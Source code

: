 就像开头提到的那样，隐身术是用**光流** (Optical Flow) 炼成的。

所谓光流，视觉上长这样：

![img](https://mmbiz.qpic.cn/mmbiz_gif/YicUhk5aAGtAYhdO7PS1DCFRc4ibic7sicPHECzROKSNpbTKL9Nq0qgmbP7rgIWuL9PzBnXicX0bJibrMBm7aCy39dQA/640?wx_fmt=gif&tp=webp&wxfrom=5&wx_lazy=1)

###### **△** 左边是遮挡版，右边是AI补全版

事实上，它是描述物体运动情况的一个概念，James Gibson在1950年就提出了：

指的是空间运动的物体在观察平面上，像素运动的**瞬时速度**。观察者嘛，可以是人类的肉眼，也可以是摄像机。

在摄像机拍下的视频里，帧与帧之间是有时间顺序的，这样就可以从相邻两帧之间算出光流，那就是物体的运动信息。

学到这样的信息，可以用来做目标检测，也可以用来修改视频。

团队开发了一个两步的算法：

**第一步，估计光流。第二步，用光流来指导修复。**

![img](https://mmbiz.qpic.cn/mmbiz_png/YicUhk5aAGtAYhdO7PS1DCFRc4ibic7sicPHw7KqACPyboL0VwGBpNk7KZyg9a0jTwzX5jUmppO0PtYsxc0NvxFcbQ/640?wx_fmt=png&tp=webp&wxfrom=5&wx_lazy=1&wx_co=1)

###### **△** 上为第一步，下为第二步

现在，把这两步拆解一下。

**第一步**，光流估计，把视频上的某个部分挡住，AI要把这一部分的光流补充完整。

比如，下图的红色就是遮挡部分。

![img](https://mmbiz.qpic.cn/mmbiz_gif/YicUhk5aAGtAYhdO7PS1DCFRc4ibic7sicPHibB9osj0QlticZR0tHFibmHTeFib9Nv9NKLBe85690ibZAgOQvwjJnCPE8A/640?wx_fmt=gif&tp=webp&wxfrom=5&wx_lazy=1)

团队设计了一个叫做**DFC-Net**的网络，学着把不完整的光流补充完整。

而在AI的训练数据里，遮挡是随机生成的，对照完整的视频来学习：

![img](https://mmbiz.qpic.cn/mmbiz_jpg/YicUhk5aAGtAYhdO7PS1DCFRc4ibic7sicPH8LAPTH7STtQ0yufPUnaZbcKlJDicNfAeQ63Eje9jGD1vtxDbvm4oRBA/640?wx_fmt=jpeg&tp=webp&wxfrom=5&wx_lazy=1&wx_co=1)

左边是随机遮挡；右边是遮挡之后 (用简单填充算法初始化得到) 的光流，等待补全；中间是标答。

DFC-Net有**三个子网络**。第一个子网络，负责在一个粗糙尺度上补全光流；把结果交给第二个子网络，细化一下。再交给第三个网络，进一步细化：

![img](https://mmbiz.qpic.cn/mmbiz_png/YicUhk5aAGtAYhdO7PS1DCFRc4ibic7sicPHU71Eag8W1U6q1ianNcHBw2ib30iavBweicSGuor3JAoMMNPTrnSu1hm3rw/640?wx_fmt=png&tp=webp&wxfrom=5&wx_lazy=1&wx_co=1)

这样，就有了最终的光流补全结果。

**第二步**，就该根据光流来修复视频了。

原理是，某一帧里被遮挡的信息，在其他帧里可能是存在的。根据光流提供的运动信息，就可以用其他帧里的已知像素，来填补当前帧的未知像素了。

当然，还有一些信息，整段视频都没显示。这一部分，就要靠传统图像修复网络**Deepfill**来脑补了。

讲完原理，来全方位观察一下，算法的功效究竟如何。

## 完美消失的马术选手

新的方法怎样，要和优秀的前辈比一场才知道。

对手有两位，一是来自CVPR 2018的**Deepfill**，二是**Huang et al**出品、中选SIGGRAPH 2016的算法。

——

## WHAT TO PRODUCE
The entries above hold the needed span. Transcribe exactly the lines from the one with "###### **△** 上为第一步，下为第二步" to the one with "团队设计了一个叫做**DFC-Net**的网络，学着把不完整的光流补充完整。", both included.

## FINISHED TASK
###### **△** 上为第一步，下为第二步

现在，把这两步拆解一下。

**第一步**，光流估计，把视频上的某个部分挡住，AI要把这一部分的光流补充完整。

比如，下图的红色就是遮挡部分。

![img](https://mmbiz.qpic.cn/mmbiz_gif/YicUhk5aAGtAYhdO7PS1DCFRc4ibic7sicPHibB9osj0QlticZR0tHFibmHTeFib9Nv9NKLBe85690ibZAgOQvwjJnCPE8A/640?wx_fmt=gif&tp=webp&wxfrom=5&wx_lazy=1)

团队设计了一个叫做**DFC-Net**的网络，学着把不完整的光流补充完整。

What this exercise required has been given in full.